For the data below, please report each line where the word "记得保管好" is found.

▶ **SUPPLIED RECORDS**:
****************************************
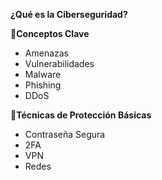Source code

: **¿Qué es la Ciberseguridad?**

**🔑Conceptos Clave**
- Amenazas
- Vulnerabilidades
- Malware
- Phishing
- DDoS

**🔐Técnicas de Protección Básicas**
- Contraseña Segura
- 2FA
- VPN
- Redes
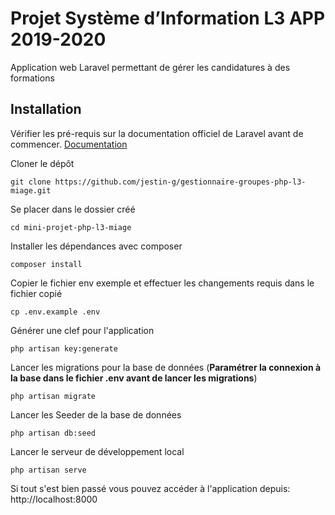 # Projet Système d’Information L3 APP 2019-2020 

Application web Laravel permettant de gérer les candidatures à des formations

## Installation

Vérifier les pré-requis sur la documentation officiel de Laravel avant de commencer. [Documentation](https://laravel.com/docs/7.x/installation#installation)


Cloner le dépôt

    git clone https://github.com/jestin-g/gestionnaire-groupes-php-l3-miage.git

Se placer dans le dossier créé

    cd mini-projet-php-l3-miage

Installer les dépendances avec composer

    composer install

Copier le fichier env exemple et effectuer les changements requis dans le fichier copié

    cp .env.example .env

Générer une clef pour l'application

    php artisan key:generate

Lancer les migrations pour la base de données (**Paramétrer la connexion à la base dans le fichier .env avant de lancer les migrations**)

    php artisan migrate
    
Lancer les Seeder de la base de données

    php artisan db:seed
    
Lancer le serveur de développement local

    php artisan serve

Si tout s'est bien passé vous pouvez accéder à l'application depuis: http://localhost:8000
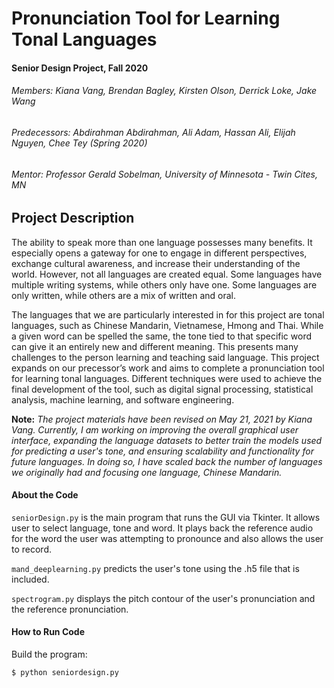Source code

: # Pronunciation Tool for Learning Tonal Languages
#### Senior Design Project, Fall 2020

###### Members: Kiana Vang, Brendan Bagley, Kirsten Olson, Derrick Loke, Jake Wang
###### Predecessors: Abdirahman Abdirahman, Ali Adam, Hassan Ali, Elijah Nguyen, Chee Tey (Spring 2020)
###### Mentor: Professor Gerald Sobelman, University of Minnesota - Twin Cites, MN


## Project Description
The ability to speak more than one language possesses many benefits. It especially opens a gateway for one to engage in different perspectives, exchange cultural awareness, and increase their understanding of the world. However, not all languages are created equal. Some languages have multiple writing systems, while others only have one. Some languages are only written, while others are a mix of written and oral. 

The languages that we are particularly interested in for this project are tonal languages, such as Chinese Mandarin, Vietnamese, Hmong and Thai. While a given word can be spelled the same, the tone tied to that specific word can give it an entirely new and different meaning. This presents many challenges to the person learning and teaching said language. This project expands on our precessor’s work and aims to complete a pronunciation tool for learning tonal languages. Different techniques were used to achieve the final development of the tool, such as digital signal processing, statistical analysis, machine learning, and software engineering.

__Note:__ *The project materials have been revised on May 21, 2021 by Kiana Vang. Currently, I am working on improving the overall graphical user interface, expanding the language datasets to better train the models used for predicting a user's tone, and ensuring scalability and functionality for future languages. In doing so, I have scaled back the number of languages we originally had and focusing one language, Chinese Mandarin.*

#### About the Code
`seniorDesign.py` is the main program that runs the GUI via Tkinter. It allows user to select language, tone and word. It plays back the reference audio for the word the user was attempting to pronounce and also allows the user to record.

`mand_deeplearning.py` predicts the user's tone using the .h5 file that is included.

`spectrogram.py` displays the pitch contour of the user's pronunciation and the reference pronunciation. 

#### How to Run Code
Build the program:

    $ python seniordesign.py
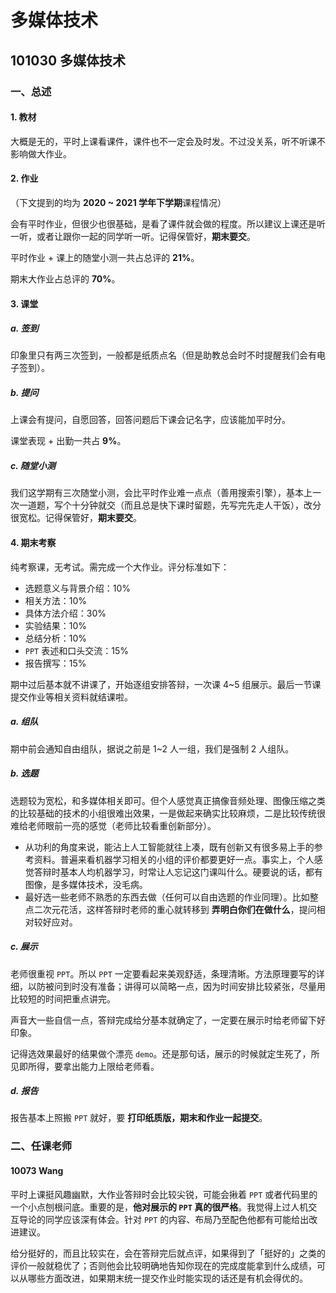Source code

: # 多媒体技术

## 101030 多媒体技术

### 一、总述

#### 1. 教材

大概是无的，平时上课看课件，课件也不一定会及时发。不过没关系，听不听课不影响做大作业。

#### 2. 作业

（下文提到的均为 **2020 ~ 2021 学年下学期**课程情况）

会有平时作业，但很少也很基础，是看了课件就会做的程度。所以建议上课还是听一听，或者让跟你一起的同学听一听。记得保管好，**期末要交**。

平时作业 + 课上的随堂小测一共占总评的 **21%**。

期末大作业占总评的 **70%**。

#### 3. 课堂

##### a. 签到

印象里只有两三次签到，一般都是纸质点名（但是助教总会时不时提醒我们会有电子签到）。

##### b. 提问

上课会有提问，自愿回答，回答问题后下课会记名字，应该能加平时分。

课堂表现 + 出勤一共占 **9%**。

##### c. 随堂小测

我们这学期有三次随堂小测，会比平时作业难一点点（善用搜索引擎），基本上一次一道题，写个十分钟就交（而且总是快下课时留题，先写完先走人干饭），改分很宽松。记得保管好，**期末要交**。

#### 4. 期末考察

纯考察课，无考试。需完成一个大作业。评分标准如下：

* 选题意义与背景介绍：10%
* 相关方法：10%
* 具体方法介绍：30%
* 实验结果：10%
* 总结分析：10%
* `PPT` 表述和口头交流：15%
* 报告撰写：15%

期中过后基本就不讲课了，开始逐组安排答辩，一次课 4~5 组展示。最后一节课提交作业等相关资料就结课啦。

##### a. 组队

期中前会通知自由组队，据说之前是 1~2 人一组，我们是强制 2 人组队。

##### b. 选题

选题较为宽松，和多媒体相关即可。但个人感觉真正搞像音频处理、图像压缩之类的比较基础的技术的小组很难出效果，一是做起来确实比较麻烦，二是比较传统很难给老师眼前一亮的感觉（老师比较看重创新部分）。

* 从功利的角度来说，能沾上人工智能就往上凑，既有创新又有很多易上手的参考资料。普遍来看机器学习相关的小组的评价都要更好一点。事实上，个人感觉答辩时基本人均机器学习，时常让人忘记这门课叫什么。硬要说的话，都有图像，是多媒体技术，没毛病。
* 最好选一些老师不熟悉的东西去做（任何可以自由选题的作业同理）。比如整点二次元花活，这样答辩时老师的重心就转移到 **弄明白你们在做什么**，提问相对较好应对。

##### c. 展示

老师很重视 `PPT`。所以 `PPT` 一定要看起来美观舒适，条理清晰。方法原理要写的详细，以防被问到时没有准备；讲得可以简略一点，因为时间安排比较紧张，尽量用比较短的时间把重点讲完。

声音大一些自信一点，答辩完成给分基本就确定了，一定要在展示时给老师留下好印象。

记得选效果最好的结果做个漂亮 `demo`。还是那句话，展示的时候就定生死了，所见即所得，要拿出能力上限给老师看。

##### d. 报告

报告基本上照搬 `PPT` 就好，要 **打印纸质版，期末和作业一起提交**。

### 二、任课老师

#### 10073 Wang

平时上课挺风趣幽默，大作业答辩时会比较尖锐，可能会揪着 `PPT` 或者代码里的一个小点刨根问底。重要的是，**他对展示的 `PPT` 真的很严格**。我觉得上过人机交互导论的同学应该深有体会。针对 `PPT` 的内容、布局乃至配色他都有可能给出改进建议。

给分挺好的，而且比较实在，会在答辩完后就点评，如果得到了「挺好的」之类的评价一般就稳优了；否则他会比较明确地告知你现在的完成度能拿到什么成绩，可以从哪些方面改进，如果期末统一提交作业时能实现的话还是有机会得优的。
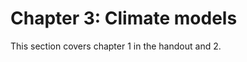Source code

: Chapter 3: Climate models
=======================

This section covers chapter 1 in the handout and 2. 
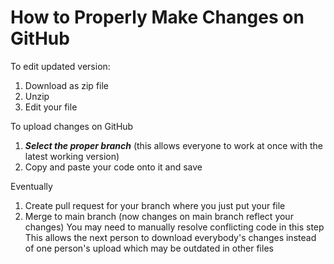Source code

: # How to Properly Make Changes on GitHub
To edit updated version:
1) Download as zip file
2) Unzip
3) Edit your file

To upload changes on GitHub
1) ***Select the proper branch***  (this allows everyone to work at once with the latest working version)
2) Copy and paste your code onto it and save

Eventually
1) Create pull request for your branch where you just put your file
2) Merge to main branch (now changes on main branch reflect your changes)
   You may need to manually resolve conflicting code in this step
   This allows the next person to download everybody's changes instead of one person's upload which may be outdated in other files
   
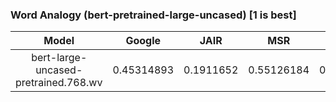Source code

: ### Word Analogy (bert-pretrained-large-uncased) [1 is best]
|Model|Google|JAIR|MSR|SAT|SemEval17|
|:--:|:--:|:--:|:--:|:--:|:--:|
|bert-large-uncased-pretrained.768.wv|0.45314893|0.1911652|0.55126184|0.17951815|0.19013622|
****************************************
▶ **YOUR SOLUTION**:
会有平时作业，但很少也很基础，是看了课件就会做的程度。所以建议上课还是听一听，或者让跟你一起的同学听一听。记得保管好，**期末要交**。
我们这学期有三次随堂小测，会比平时作业难一点点（善用搜索引擎），基本上一次一道题，写个十分钟就交（而且总是快下课时留题，先写完先走人干饭），改分很宽松。记得保管好，**期末要交**。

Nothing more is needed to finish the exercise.